Part 5, Chapter 22 Summary: “The Last Empty Space”

When Rawiya and Khaldun go to al-Idrisi’s house, they find that the fountain was restored. They contemplate their adventures with al-Idrisi, and Khaldun reveals that “the death of the roc, the greatest of the eagles, was foretold hundreds of years ago. He has vanished from the earth now, leaving only the white eagles in his wake” (347). When Rawiya wonders what the world’s chaos and brokenness mean, al-Idrisi questions the need for a singular “lesson” and responds that the “story simply goes on […] the generations of men, some kind and some cruel, go on and on beneath the stars” (348).

Nour’s family lives at Uncle Ma’mun’s, and Uncle Ma’mun helps refugees apply for asylum. Zahra and Yusuf are on the verge of engagement. Nour performs the ritual of dropping the green and purple stone into the sea as she and her sisters contemplate the meaning of maps. Nour wonders whether “we’re maps too. Our whole bodies” (350). With Huda’s help, she places her mother’s map about her bed and fills in the missing space with a pen.

Parts 4-5 Analysis

For both Rawiya and Nour, their narratives’ final part focuses homeward, and on the desire to rest from battle and adventure. Still, for both heroines there remains a reckoning with the meaning of home. While Rawiya longs for her mother and home in Ceuta, she realizes that her true home is her relationship with Khaldun, a bond the two of them forged through a shared journey. When Khaldun appears to have died in battle, Rawiya is devastated and feels she’s lost her very home, and she’s bitter despite her favor in al-Idrisi’s eyes. The miraculous reunion between Rawiya and Khaldun prefigures the final reunion in Ceuta, where she finds her mother and brother. Rawiya discovers that home is where her family is, and she becomes the matriarch who sustains others’ lives.

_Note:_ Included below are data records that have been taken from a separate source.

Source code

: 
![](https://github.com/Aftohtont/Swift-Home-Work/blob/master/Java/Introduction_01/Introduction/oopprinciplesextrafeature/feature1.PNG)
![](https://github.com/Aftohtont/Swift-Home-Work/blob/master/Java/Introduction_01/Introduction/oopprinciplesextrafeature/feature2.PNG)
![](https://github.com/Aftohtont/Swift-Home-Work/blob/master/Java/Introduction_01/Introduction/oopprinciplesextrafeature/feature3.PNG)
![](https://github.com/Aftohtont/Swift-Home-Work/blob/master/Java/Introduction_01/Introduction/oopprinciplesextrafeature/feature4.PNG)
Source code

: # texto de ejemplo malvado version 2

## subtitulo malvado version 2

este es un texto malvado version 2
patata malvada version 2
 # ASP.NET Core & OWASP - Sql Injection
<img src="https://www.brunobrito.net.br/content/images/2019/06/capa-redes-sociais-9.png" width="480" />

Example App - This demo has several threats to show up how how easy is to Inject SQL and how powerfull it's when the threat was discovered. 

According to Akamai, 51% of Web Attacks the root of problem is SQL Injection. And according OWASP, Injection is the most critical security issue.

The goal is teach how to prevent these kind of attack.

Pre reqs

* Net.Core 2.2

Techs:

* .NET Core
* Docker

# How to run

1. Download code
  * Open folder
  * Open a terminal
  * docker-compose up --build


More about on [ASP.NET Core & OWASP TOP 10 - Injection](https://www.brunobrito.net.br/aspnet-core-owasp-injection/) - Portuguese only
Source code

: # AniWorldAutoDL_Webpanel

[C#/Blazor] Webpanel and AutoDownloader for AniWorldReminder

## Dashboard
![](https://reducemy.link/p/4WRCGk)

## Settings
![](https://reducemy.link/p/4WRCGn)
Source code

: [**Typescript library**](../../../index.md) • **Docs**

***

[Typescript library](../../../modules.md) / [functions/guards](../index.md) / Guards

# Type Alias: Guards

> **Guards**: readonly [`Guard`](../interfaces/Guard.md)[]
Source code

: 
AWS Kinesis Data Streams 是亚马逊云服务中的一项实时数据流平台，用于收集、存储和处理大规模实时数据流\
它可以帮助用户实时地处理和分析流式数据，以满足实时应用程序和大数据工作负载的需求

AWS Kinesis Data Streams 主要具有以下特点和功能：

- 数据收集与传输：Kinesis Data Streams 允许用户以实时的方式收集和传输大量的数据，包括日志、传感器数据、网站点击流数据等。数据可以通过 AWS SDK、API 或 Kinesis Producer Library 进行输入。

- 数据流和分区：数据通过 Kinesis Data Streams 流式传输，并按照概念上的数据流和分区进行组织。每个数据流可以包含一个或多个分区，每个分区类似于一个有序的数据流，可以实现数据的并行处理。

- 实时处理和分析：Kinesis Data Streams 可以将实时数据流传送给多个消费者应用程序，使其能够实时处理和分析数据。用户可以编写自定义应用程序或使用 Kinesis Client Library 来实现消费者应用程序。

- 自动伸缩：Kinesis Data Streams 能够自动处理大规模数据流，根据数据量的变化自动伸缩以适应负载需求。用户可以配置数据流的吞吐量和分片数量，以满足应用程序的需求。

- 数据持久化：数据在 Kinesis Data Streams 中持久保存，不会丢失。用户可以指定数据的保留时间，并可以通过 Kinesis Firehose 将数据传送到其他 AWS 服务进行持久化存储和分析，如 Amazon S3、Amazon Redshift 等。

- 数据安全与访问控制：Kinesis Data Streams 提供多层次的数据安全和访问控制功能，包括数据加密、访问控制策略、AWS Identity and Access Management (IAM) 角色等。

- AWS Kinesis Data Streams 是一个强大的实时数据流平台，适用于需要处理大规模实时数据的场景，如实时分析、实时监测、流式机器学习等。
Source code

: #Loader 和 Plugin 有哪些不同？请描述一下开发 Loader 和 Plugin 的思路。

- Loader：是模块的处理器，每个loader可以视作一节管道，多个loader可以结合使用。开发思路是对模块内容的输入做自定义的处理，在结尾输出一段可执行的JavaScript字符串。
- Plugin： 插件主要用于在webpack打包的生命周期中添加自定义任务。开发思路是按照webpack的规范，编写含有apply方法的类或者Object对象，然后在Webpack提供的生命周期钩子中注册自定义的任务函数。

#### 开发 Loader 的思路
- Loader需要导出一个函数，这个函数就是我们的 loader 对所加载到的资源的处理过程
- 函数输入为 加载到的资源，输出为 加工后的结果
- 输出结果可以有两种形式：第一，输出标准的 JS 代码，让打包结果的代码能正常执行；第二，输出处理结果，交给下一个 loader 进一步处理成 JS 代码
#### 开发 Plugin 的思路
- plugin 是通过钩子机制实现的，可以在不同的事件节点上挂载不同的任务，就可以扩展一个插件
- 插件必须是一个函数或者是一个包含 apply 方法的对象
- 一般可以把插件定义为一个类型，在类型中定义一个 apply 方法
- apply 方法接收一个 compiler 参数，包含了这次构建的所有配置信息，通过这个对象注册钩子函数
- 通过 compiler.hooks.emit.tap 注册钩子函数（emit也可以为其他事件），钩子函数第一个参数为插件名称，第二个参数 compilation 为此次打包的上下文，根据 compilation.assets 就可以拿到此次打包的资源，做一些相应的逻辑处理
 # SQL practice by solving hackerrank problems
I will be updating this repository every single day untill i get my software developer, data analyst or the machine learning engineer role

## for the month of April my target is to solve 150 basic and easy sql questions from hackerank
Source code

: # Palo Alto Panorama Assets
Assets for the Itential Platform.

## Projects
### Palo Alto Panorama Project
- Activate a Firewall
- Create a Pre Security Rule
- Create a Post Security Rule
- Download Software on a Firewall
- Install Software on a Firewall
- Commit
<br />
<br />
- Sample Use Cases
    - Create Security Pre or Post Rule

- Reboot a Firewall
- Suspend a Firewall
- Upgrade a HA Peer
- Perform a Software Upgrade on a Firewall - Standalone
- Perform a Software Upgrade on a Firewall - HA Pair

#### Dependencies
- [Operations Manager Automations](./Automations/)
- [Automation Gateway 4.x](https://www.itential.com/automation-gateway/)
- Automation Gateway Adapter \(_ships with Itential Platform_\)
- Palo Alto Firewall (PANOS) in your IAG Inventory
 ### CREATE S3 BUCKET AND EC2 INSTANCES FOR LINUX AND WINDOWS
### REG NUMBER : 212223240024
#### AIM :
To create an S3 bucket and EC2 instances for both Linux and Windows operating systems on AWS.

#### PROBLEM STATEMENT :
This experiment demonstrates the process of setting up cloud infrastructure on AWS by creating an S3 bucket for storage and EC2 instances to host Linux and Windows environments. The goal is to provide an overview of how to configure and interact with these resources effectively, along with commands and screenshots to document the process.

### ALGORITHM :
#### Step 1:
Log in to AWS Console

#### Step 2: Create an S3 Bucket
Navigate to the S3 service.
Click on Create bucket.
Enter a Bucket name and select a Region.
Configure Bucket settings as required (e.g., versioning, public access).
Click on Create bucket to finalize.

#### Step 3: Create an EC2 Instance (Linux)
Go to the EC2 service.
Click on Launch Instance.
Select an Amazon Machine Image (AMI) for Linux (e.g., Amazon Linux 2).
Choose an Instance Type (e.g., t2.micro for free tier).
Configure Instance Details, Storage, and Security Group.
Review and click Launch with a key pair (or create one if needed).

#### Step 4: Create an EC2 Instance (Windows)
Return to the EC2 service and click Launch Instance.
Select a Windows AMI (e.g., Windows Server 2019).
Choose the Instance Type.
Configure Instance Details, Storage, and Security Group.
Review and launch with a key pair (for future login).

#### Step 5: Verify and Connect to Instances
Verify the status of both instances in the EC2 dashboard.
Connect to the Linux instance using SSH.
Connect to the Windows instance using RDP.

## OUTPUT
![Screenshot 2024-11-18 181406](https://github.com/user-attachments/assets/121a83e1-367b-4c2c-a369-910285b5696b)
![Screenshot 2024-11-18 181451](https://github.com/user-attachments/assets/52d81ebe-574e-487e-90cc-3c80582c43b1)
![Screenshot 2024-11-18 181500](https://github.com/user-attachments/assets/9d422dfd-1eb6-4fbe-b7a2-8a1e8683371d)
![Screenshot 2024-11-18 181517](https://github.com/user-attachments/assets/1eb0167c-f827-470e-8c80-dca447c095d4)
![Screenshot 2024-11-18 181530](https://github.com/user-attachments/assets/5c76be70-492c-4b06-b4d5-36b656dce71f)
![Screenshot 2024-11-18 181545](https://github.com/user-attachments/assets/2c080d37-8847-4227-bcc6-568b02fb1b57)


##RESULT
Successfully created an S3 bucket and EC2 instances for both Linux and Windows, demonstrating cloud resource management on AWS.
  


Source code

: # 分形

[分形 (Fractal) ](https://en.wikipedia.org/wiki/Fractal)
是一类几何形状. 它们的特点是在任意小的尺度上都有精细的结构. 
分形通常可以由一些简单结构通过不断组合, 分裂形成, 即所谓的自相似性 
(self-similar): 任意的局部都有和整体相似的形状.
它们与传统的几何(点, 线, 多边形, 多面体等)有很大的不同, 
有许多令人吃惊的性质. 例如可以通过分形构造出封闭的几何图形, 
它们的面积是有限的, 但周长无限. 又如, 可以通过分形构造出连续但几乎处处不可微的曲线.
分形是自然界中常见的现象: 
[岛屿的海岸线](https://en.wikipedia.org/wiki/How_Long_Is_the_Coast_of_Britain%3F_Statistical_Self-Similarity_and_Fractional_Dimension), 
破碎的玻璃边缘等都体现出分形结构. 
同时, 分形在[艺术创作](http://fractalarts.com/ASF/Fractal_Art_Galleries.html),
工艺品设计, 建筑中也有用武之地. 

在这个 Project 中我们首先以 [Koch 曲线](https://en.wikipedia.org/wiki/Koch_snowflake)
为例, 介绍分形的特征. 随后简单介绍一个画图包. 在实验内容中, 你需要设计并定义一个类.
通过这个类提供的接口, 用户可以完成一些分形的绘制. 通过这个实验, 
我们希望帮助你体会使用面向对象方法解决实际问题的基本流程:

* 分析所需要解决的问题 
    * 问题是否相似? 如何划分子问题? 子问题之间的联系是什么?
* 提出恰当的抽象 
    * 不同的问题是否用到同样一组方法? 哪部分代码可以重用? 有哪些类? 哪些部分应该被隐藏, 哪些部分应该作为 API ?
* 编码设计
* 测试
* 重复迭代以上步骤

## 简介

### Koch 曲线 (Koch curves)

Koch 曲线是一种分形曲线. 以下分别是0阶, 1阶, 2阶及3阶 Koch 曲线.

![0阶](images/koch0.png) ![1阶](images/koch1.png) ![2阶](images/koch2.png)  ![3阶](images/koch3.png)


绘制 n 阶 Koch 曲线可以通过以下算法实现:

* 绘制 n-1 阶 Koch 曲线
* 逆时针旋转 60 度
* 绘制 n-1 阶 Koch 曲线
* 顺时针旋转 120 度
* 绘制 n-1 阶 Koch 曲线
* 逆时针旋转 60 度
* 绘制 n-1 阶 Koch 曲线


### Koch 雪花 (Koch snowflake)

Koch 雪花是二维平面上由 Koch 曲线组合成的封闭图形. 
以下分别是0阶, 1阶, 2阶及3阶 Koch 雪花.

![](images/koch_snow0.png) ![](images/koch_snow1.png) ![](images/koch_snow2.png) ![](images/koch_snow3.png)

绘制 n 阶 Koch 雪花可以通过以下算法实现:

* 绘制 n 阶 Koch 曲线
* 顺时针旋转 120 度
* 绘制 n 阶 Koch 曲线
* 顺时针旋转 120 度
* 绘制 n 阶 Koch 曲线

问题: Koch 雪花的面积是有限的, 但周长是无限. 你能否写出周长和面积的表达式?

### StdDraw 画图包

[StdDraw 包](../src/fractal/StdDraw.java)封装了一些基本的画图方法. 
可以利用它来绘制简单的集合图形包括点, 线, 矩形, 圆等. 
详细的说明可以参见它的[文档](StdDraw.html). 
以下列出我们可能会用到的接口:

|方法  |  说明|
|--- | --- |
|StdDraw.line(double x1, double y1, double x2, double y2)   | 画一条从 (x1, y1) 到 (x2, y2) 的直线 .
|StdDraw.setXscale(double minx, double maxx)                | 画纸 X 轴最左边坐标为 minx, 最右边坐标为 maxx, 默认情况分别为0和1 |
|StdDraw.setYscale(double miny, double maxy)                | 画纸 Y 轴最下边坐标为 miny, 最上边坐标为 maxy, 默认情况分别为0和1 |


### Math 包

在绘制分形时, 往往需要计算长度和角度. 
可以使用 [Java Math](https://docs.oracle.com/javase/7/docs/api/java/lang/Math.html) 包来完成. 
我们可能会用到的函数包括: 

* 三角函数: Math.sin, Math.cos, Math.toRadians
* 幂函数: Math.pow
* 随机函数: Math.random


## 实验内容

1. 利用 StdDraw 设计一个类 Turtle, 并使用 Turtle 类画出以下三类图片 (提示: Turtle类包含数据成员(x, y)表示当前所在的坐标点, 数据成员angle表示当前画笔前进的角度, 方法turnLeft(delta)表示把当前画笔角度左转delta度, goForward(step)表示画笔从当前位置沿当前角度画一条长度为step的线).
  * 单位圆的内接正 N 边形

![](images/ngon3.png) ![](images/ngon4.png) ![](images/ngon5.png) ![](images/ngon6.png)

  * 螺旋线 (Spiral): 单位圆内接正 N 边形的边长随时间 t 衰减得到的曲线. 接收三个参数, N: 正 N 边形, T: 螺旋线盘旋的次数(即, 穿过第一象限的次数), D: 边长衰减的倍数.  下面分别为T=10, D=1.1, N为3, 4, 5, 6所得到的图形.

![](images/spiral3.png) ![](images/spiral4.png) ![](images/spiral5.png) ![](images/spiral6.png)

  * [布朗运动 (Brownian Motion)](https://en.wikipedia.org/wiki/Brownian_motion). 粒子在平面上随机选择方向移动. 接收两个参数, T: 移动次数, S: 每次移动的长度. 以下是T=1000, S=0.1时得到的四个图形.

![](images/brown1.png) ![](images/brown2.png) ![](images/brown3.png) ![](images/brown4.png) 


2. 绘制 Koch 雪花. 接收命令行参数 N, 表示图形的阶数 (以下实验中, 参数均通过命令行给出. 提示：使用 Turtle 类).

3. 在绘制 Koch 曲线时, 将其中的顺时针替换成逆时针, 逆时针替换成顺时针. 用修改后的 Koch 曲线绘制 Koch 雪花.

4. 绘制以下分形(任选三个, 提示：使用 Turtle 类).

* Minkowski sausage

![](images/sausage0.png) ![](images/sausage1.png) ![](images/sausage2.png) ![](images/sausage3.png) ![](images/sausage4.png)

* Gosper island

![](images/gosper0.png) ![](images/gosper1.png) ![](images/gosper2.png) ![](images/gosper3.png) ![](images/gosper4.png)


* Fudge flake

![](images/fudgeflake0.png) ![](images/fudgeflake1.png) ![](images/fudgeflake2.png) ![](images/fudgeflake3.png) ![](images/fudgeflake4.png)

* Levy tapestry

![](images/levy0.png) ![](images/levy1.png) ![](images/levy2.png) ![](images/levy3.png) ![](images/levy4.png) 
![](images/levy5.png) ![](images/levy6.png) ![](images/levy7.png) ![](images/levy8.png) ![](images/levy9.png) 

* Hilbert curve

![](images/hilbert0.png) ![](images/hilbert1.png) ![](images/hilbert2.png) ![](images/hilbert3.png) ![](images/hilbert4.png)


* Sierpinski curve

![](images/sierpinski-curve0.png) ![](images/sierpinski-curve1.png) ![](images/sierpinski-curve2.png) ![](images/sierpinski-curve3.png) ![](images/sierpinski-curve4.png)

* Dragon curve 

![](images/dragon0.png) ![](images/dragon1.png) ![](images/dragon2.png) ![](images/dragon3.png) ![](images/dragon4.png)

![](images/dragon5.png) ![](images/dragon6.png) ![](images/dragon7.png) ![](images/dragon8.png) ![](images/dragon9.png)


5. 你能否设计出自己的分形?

Nour also discovers home as the place where her family is, and she miraculously reunites with her long-lost uncle, mother, and sister. Like Rawiya, Nour ends up safely in Ceuta—however, unlike Rawiya, she can’t return to her more storied homes of Manhattan and Syria, and so retains her sense of exile. Nevertheless, part of what justifies Ceuta as Nour’s home is that it’s the place where her parents fell in love. Additionally, as Nour learns from her time spent with the Amazigh nomads, home constitutes family rather than a particular place.

In parallel with Rawiya’s quest, Nour also learns that maps tell stories of the world as we know it—but they also tell the story of the unknown, and this their deepest merit; as al-Idrisi tells Rawiya, and as Nour’s mother tells Nour, the most important places on a map are the ones the traveler has yet to explore. Moreover, maps must always change to accommodate new ideas and experiences of the world. Finally, the narrative shows that the very bodies of travelers are maps—whether Rawiya’s crushed ribs, Zahra and Khaldun’s scars, Huda’s missing arm, or Nour’s period, which shows her growing into a woman despite the obstacles to her survival.

After such a journey, Nour feels she has the authority to fill in the missing space on her mother’s painted map. Joukhadar, however, leaves Nour’s exact inscription a mystery, giving Nour authorship of her own ending—she, who has been made to bend to others’ wills on her expedition, can finally act for herself.